The tournament features the 12 leading players on the women’s tour who did not qualify for the WTA Finals in Singapore last week, in addition to a local wild card, divided into four groups of three.

Barty can feel justly proud of her impressive performance in dispatching former World No 1 Angelique Kerber in straight sets to take her tally in the Rose group to an unassailable 2-0.

”It was tough group for me because I hadn’t actually beaten either of those girls,” Barty said. ”It’s nice to sort of get that revenge this week.”

The 21-year old Queenslander seems to be comfortable at the top now, winning her first match in Zhuhai with a 6-4 6-1 demolition of the in-form Anastasia Pavlyuchenkova.

She began her season this year ranked outside the world’s top 250 and a third-round finish at the Australian Open helped kick-start an incredible season that saw her win her first WTA title in Kuala Lumpur, reach two more finals in Birmingham and Wuhan, and score wins over top-10 players Garbiñe Muguruza, Venus Williams, Karolina Pliskova, Jelena Ostapenko and Johanna Konta.

“I think it’s exciting,” Barty replied when asked how it would feel to return to Australia with a far greater stature.

“For me, for all Australians, there is always pressure. Going into the Australian summer it’s a massive time of year for us.

“I love playing at home, and there is no more pressure than I put on myself to perform well and play well at home.

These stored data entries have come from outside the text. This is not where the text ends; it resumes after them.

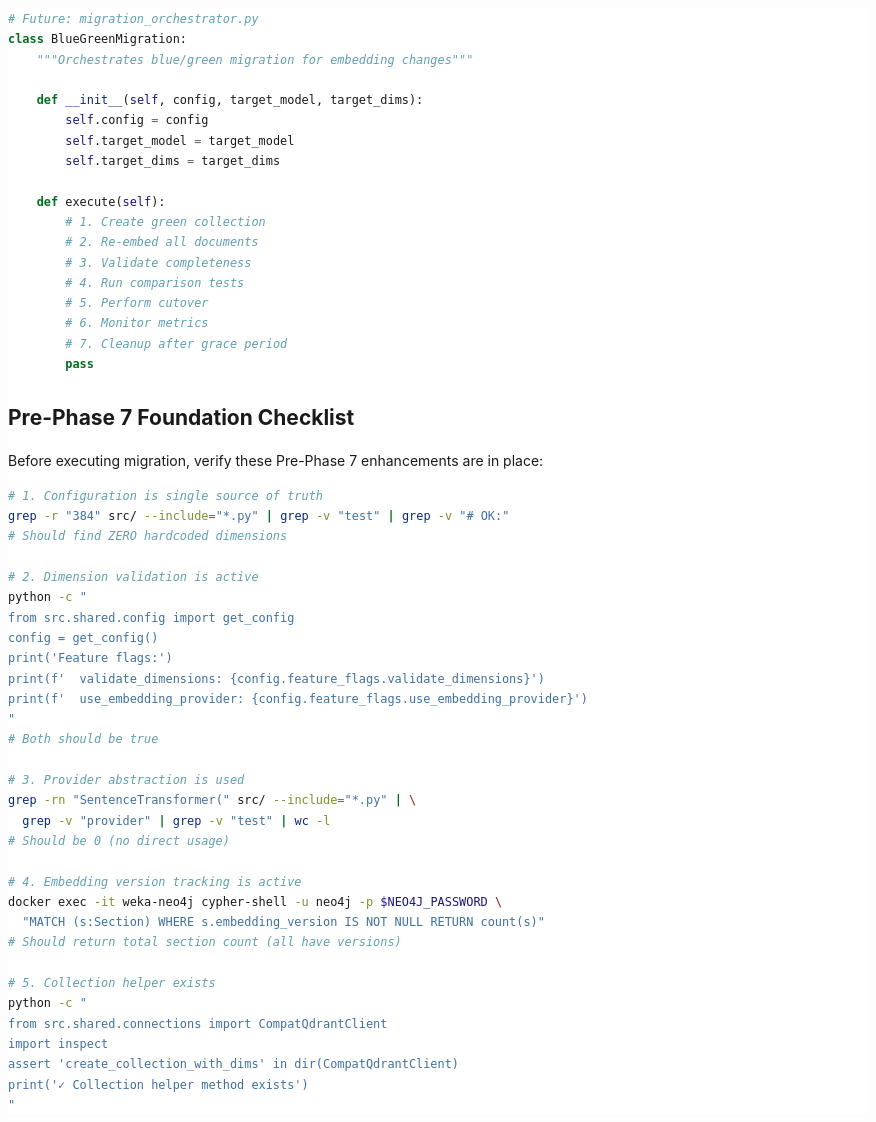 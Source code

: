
 ```python
# Future: migration_orchestrator.py
class BlueGreenMigration:
    """Orchestrates blue/green migration for embedding changes"""

    def __init__(self, config, target_model, target_dims):
        self.config = config
        self.target_model = target_model
        self.target_dims = target_dims

    def execute(self):
        # 1. Create green collection
        # 2. Re-embed all documents
        # 3. Validate completeness
        # 4. Run comparison tests
        # 5. Perform cutover
        # 6. Monitor metrics
        # 7. Cleanup after grace period
        pass
```

## Pre-Phase 7 Foundation Checklist

Before executing migration, verify these Pre-Phase 7 enhancements are in place:

```bash
# 1. Configuration is single source of truth
grep -r "384" src/ --include="*.py" | grep -v "test" | grep -v "# OK:"
# Should find ZERO hardcoded dimensions

# 2. Dimension validation is active
python -c "
from src.shared.config import get_config
config = get_config()
print('Feature flags:')
print(f'  validate_dimensions: {config.feature_flags.validate_dimensions}')
print(f'  use_embedding_provider: {config.feature_flags.use_embedding_provider}')
"
# Both should be true

# 3. Provider abstraction is used
grep -rn "SentenceTransformer(" src/ --include="*.py" | \
  grep -v "provider" | grep -v "test" | wc -l
# Should be 0 (no direct usage)

# 4. Embedding version tracking is active
docker exec -it weka-neo4j cypher-shell -u neo4j -p $NEO4J_PASSWORD \
  "MATCH (s:Section) WHERE s.embedding_version IS NOT NULL RETURN count(s)"
# Should return total section count (all have versions)

# 5. Collection helper exists
python -c "
from src.shared.connections import CompatQdrantClient
import inspect
assert 'create_collection_with_dims' in dir(CompatQdrantClient)
print('✓ Collection helper method exists')
"
```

“That’s where I want to play my best for the year, to really sort of support our fans who give us so much back in return.

“We’re very lucky to be a Grand Slam nation where we can start the year off at home and be in Australia for the first couple of months of the year.”

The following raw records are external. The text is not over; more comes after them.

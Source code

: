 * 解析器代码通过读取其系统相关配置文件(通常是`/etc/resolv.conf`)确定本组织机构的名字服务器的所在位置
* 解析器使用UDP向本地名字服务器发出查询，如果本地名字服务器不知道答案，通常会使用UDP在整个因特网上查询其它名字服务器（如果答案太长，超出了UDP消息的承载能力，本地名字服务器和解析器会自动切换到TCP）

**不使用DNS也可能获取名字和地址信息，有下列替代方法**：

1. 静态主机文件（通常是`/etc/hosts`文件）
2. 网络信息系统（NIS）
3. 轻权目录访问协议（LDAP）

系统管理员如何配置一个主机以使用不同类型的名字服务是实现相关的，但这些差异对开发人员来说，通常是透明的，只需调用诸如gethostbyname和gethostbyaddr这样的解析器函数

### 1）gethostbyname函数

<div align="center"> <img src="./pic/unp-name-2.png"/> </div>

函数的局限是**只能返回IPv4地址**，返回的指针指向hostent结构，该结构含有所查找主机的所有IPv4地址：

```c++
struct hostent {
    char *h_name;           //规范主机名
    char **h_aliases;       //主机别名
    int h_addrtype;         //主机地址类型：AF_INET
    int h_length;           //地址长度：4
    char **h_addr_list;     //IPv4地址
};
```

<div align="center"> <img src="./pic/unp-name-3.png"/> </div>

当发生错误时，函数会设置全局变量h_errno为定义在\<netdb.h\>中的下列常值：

Barty’s season has been all the more extraordinary considering that it was her first full season on tour since 2013 after stepping away from the sport following the US Open in 2014, and only returning to singles midway through 2016.

On this day the Aussie’s 6-3 6-4 win over Kerber put her on a course for the title match on Sunday.

It backed up her commanding victory over Pavlyuchenkova and such was her dominance in her tournament debut, that Barty only needed to win one set on Thursday against Kerber to seal her semi-final berth as the Rose’s group’s top player.

The Australian sewed that up in 30 minutes with another dominant serving display, at one point winning 15 consecutive points on her delivery.

“I put myself in a good position in my service games to then be super-aggressive and nice and clear when returning so I can have a little bit more of a crack and see if I can get some of those early breaks in the sets,” she said.

“I felt like I served great today and put myself in the right position right from the get-go.”

She got off to an impressive start against the 8th-seeded Kerber, securing a break in the 6th game and then firing an ace to win the set.

The pair exchanged breaks at the beginning of the second set as Kerber fought back, but Barty prevailed helped by her 11 aces to the German’s 2.

Barty, the 2011 junior Wimbledon champion, has enjoyed a resurgence since returning to tennis in 2016 after a spell with the Brisbane Heat cricket team.

After a brief fightback from the German in the second set, the world No 20 again found her rhythm on serve to prevail in just 71 minutes.

Barty served 11 aces and won 74 per cent of points on her first serve in a confident display that belied her status as the youngest in the 12-player field.

She struck a staggering 35 winners to just 12 unforced errors to dominate as Kerber posted solid numbers behind 31 winners to 22 unforced.

Barty served out the match with back-to-back aces, keeping her hot streak on serve going over her first two matches in Zhuhai.

The 9th seed has served a total of 20 aces in her two group wins and recorded her ninth Top 20 win of the season, and her career, with the victory.

Over the course of the match, Barty again saved 6 of the 7 break points she faced, and a decisive break in the sixth game of the first set went in her way as the 21-year-old cruised through her opening service games with three love holds and was never taken to deuce over the course of the first half hour.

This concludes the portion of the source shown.